While a lack of existing infrastructure in the Arctic National Wildlife Refuge and in offshore waters could slow development there, that’s not the case in the National Petroleum Reserve-Alaska.
This area of the Western Arctic has seen decades of development, largely by ConocoPhillips, which has announced some recent, significant discoveries. With a network of existing roads and equipment already nearby, there’s little lag time between the issuing of permits and the beginning of exploratory drilling.
The native village of Nuiqsut, the only community nestled between the National Petroleum Reserve and Prudhoe Bay, recently challenged the federal government for allowing ConocoPhillips to begin exploratory drilling in an area that abuts the community without completing an environmental review.
The company may also find itself with more options available.
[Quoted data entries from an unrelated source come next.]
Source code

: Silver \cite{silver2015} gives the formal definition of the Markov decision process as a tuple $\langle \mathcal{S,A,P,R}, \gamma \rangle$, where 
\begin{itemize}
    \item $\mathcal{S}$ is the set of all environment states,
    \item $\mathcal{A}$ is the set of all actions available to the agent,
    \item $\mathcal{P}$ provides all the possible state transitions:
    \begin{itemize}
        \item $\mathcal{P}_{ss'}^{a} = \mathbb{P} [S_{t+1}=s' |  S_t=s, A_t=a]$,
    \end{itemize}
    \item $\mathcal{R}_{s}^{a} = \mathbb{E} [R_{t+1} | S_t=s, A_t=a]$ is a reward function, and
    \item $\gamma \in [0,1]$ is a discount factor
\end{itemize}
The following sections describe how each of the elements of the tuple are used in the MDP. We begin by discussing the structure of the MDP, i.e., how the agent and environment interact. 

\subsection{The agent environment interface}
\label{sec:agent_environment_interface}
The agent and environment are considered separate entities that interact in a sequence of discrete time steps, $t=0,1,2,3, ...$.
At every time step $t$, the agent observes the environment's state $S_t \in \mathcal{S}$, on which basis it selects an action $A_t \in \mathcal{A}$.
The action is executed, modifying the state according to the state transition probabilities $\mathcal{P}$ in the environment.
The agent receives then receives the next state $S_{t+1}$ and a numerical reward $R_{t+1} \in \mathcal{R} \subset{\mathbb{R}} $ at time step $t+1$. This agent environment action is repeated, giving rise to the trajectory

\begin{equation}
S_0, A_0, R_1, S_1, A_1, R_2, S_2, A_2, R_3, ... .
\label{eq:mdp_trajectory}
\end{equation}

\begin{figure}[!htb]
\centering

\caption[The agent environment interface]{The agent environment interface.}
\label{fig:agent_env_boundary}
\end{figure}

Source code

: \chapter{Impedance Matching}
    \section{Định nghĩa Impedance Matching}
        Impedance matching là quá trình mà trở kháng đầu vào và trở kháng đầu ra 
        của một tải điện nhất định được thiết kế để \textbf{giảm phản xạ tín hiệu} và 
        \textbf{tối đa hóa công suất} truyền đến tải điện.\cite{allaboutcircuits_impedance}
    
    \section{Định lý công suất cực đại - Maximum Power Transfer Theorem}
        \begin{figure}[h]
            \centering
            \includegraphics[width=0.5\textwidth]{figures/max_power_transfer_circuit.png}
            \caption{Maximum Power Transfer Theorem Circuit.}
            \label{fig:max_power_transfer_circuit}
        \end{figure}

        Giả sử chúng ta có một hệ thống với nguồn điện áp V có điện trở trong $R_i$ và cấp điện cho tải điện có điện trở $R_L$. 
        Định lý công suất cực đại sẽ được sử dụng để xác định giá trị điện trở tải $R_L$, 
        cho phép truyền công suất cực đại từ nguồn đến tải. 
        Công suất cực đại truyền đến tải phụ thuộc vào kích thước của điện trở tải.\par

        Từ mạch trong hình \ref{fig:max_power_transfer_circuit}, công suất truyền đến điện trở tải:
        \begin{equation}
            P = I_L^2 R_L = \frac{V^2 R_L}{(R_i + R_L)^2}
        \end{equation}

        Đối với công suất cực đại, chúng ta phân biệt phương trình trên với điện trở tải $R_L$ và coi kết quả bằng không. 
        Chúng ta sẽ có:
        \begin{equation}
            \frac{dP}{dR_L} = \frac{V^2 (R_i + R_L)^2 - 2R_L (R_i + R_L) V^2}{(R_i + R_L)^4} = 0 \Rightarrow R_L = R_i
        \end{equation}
The Trump administration is in the process of rewriting the integrated activity plan for the area, which dictates which areas of the National Petroleum Reserve-Alaska can be drilled and which areas need to be protected. The current plan was created during the Obama administration and took years to design, according to Klein, who was the Interior Department’s associate deputy secretary while the plan was taking shape.
“The process involved a lot of collaboration with native communities and stakeholders,” said Klein. “Now to upend that process is not cool.”